Polynice and the Jazz
So Far, It's Golden for Olden
Last summer, when center Olden Polynice was a free agent, he sized up the possibility of joining the Jazz. "When I was young, nobody wanted to play in Utah," says the 35-year-old Polynice. "They didn't like the strong Mormon influence or that Salt Lake closed up before 1 a.m. I used to listen to all that. Now that I'm older, I just want to play for a team that is professional."
Polynice, who had been talking with the Lakers, let Karl Mal-one know he was interested. Since Polynice had been branded a malcontent in his last two stops, with the Sonics and the Kings, he was pleased when Utah responded by offering him a two-year deal. His union with the conservative Jazz and its coach, Jerry Sloan, raised more than a few eyebrows.
Sure enough, in late November, when Sloan noticed Polynice bossing around a couple of young teammates in practice, he blasted him. That night Polynice, near tears, called his agent, Dwight Manley, and said, "I don't know if I can play for this guy. He hates me."

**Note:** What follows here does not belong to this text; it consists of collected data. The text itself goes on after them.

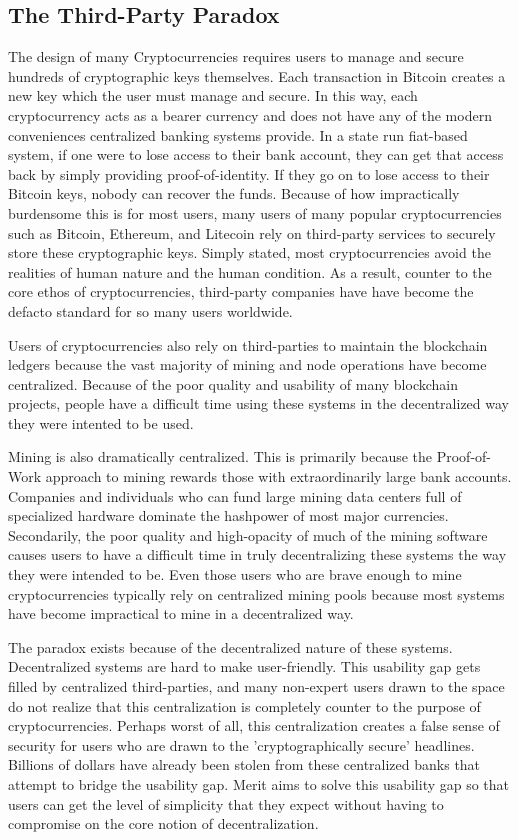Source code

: \documentclass{article}
\begin{document}
\subsection{The Third-Party Paradox}

The design of many Cryptocurrencies requires users to manage and secure hundreds
of cryptographic keys themselves.  Each \gls{transaction} in \gls{Bitcoin} creates
a new key which the user must manage and secure.  In this way, each cryptocurrency
acts as a \gls{bearer currency} and does not have any of the modern conveniences
centralized banking systems provide.  In a state run fiat-based system, if one 
were to lose access to their bank account, they can get that access back 
by simply providing proof-of-identity.  If they go on to lose access to their 
\gls{Bitcoin} keys, nobody can recover the funds.  Because of how impractically 
burdensome this is for most users, many users of many popular cryptocurrencies 
such as \gls{Bitcoin}, \gls{Ethereum}, and \gls{Litecoin} rely on third-party
services to securely store these cryptographic keys.  Simply stated, most
cryptocurrencies avoid the realities of human nature and the human condition. 
As a result, counter to the core ethos of cryptocurrencies, third-party companies
have have become the defacto standard for so many users worldwide.

Users of cryptocurrencies also rely on third-parties to maintain the blockchain ledgers
because the vast majority of mining and node operations have become centralized.
Because of the poor quality and usability of many blockchain projects, people 
have a difficult time using these systems in the decentralized way they were intented to be used.  

Mining is also dramatically centralized.  This is primarily because the Proof-of-Work 
approach to mining rewards those with extraordinarily large bank accounts.  Companies 
and individuals who can fund large mining data centers full of specialized hardware 
dominate the hashpower of most major currencies.  \cite{drypool} Secondarily, 
the poor quality and high-opacity of much of the mining software causes users 
to have a difficult time in truly decentralizing these systems the way they 
were intended to be.  Even those users who are brave enough to mine cryptocurrencies
typically rely on centralized mining pools because most systems have become
impractical to mine in a decentralized way.

The paradox exists because of the decentralized nature of these systems.  Decentralized
systems are hard to make user-friendly.  This usability gap gets filled by centralized
third-parties, and many non-expert users drawn to the space do not realize that this
centralization is completely counter to the purpose of cryptocurrencies.  Perhaps
worst of all, this centralization creates a false sense of security for users who 
are drawn to the 'cryptographically secure' headlines.  Billions of dollars have 
already been stolen from these centralized banks that attempt to bridge the usability gap.  
Merit aims to solve this usability gap so that users can get the level of simplicity
that they expect without having to compromise on the core notion of decentralization.  
\end{document}

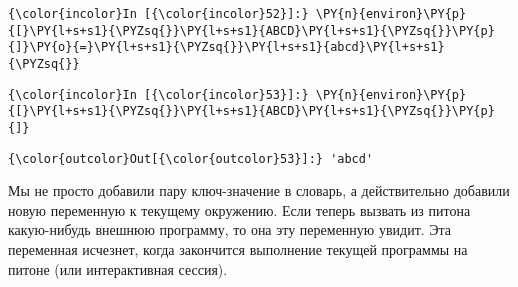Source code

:     \begin{Verbatim}[commandchars=\\\{\}]
{\color{incolor}In [{\color{incolor}52}]:} \PY{n}{environ}\PY{p}{[}\PY{l+s+s1}{\PYZsq{}}\PY{l+s+s1}{ABCD}\PY{l+s+s1}{\PYZsq{}}\PY{p}{]}\PY{o}{=}\PY{l+s+s1}{\PYZsq{}}\PY{l+s+s1}{abcd}\PY{l+s+s1}{\PYZsq{}}
\end{Verbatim}

    \begin{Verbatim}[commandchars=\\\{\}]
{\color{incolor}In [{\color{incolor}53}]:} \PY{n}{environ}\PY{p}{[}\PY{l+s+s1}{\PYZsq{}}\PY{l+s+s1}{ABCD}\PY{l+s+s1}{\PYZsq{}}\PY{p}{]}
\end{Verbatim}

            \begin{Verbatim}[commandchars=\\\{\}]
{\color{outcolor}Out[{\color{outcolor}53}]:} 'abcd'
\end{Verbatim}
        
    Мы не просто добавили пару ключ-значение в словарь, а действительно
добавили новую переменную к текущему окружению. Если теперь вызвать из
питона какую-нибудь внешнюю программу, то она эту переменную увидит. Эта
переменная исчезнет, когда закончится выполнение текущей программы на
питоне (или интерактивная сессия).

While Manley talked to Utah management to explain how Sloan's approach was affecting his client, Polynice fretted. He had already clashed with Sonics coach Paul Westphal and Kings coach Eddie Jordan. "I'm still angry about [the past two seasons] because I felt like it gave me a bad rap," Polynice says.

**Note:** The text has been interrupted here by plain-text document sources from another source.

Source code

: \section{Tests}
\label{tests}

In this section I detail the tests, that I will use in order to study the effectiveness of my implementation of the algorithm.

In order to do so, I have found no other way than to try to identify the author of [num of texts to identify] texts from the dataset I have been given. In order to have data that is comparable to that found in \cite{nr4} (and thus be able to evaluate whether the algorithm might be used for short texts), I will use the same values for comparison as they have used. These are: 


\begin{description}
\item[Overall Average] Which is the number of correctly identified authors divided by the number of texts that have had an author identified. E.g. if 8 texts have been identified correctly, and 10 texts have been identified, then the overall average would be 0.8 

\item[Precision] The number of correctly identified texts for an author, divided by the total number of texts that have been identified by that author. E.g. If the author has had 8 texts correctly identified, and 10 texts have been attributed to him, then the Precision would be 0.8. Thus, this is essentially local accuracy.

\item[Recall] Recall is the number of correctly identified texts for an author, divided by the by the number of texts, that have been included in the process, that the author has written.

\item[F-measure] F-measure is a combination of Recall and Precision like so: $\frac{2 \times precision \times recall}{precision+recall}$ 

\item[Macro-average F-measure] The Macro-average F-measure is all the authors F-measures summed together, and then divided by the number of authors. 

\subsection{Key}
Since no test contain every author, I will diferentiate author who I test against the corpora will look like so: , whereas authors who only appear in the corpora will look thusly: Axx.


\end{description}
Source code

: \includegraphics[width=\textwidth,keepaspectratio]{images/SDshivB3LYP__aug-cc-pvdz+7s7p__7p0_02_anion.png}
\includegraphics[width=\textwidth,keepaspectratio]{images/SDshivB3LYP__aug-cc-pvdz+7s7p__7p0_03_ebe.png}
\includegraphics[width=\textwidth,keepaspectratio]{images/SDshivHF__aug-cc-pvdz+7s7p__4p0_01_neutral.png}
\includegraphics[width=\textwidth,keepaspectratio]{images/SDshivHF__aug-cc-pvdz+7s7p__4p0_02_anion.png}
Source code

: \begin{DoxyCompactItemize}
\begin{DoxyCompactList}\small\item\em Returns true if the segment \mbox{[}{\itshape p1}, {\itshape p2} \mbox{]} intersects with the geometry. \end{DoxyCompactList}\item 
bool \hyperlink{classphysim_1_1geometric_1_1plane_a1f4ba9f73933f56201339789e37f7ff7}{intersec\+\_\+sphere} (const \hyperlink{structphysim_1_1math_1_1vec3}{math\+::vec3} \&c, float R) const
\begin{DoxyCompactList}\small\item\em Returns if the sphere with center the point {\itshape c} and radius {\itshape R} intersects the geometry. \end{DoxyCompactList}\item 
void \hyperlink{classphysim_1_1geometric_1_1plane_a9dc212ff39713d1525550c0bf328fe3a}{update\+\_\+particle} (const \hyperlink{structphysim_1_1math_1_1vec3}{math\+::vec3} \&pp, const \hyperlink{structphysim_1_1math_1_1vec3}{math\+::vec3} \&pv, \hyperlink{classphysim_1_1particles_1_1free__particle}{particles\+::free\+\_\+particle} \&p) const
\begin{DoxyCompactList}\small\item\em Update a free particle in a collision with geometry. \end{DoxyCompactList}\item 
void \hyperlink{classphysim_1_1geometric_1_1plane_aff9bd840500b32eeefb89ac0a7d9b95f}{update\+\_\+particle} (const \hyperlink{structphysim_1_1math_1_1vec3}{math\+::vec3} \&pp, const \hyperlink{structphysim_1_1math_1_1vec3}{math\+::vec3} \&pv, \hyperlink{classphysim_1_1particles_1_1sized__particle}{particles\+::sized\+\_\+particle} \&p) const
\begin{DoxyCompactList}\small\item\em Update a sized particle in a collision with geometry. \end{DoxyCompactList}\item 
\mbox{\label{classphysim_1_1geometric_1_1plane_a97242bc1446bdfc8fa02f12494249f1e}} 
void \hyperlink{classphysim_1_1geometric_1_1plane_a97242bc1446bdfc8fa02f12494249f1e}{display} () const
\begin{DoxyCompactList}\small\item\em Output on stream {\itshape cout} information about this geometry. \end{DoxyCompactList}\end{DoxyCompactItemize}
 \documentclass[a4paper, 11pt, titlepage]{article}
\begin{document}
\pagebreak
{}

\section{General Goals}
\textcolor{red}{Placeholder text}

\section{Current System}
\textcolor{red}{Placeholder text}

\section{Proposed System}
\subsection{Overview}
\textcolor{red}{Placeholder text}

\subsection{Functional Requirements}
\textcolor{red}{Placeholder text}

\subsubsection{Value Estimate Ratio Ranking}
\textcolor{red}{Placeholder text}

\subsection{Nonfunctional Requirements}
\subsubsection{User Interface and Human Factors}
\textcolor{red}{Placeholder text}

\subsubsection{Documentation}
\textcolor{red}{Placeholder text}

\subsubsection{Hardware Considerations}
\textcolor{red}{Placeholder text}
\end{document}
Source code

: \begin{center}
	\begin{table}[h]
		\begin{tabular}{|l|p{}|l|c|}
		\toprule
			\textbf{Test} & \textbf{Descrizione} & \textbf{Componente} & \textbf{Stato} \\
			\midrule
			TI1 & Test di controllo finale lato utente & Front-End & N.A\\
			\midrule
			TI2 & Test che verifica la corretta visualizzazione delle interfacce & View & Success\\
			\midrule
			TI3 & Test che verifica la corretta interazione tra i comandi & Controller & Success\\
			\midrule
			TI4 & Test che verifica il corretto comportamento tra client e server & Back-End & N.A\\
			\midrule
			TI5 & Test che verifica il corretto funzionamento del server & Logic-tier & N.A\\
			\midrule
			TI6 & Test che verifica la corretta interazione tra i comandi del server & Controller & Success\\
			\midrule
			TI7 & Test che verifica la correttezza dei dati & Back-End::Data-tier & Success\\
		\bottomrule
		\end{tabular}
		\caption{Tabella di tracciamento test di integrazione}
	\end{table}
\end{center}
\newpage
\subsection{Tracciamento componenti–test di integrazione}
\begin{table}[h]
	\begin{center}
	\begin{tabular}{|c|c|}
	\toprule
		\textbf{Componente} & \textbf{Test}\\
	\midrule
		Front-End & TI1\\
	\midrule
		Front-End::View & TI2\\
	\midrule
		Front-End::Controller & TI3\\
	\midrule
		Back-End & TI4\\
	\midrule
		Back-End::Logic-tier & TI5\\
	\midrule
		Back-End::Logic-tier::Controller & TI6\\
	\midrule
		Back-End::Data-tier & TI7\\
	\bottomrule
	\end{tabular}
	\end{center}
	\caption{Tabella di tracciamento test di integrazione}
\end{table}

But Sloan never cared about Polynice's past. He has put him in the starting lineup, ahead of Greg Ostertag. "Olden's still adjusting to our team," Sloan says, "but he's done everything we've asked." During a seven-game winning streak (which the Pacers snapped last Friday) Polynice provided opportune offense and 2.4 blocks a game. "Olden's made a big difference," Malone says. "Now Greg knows if he wants to play, he better come ready because we've got someone else who can do it. It's been a win-win for both guys. Olden gets minutes, and Greg doesn't have to deal with the pressure of stalling and hearing all the negative stuff if he doesn't perform."
Polynice is starting to feel as if he fits in. Two weeks ago Sloan walked up to him and said, "Olden, can you stop putting that towel over your head? When you do that, you remind me of Latrell Sprewell, and I don't want anyone to ever associate anything in this organization with Sprewell."
Polynice happily obliged, then called Manley the next morning. "He likes me!" Polynice said.
A Not-So-Fine Line
Bulls forward Ron Artest, Dec. 18 versus the Magic: 41 minutes, 0-of-13 FG, 7-of-8 FT, 7 points, 9 rebounds, 4 assists. It's getting harder to find the silver lining in Chicago; in rookie Artest's case, hey, at least he got to the line.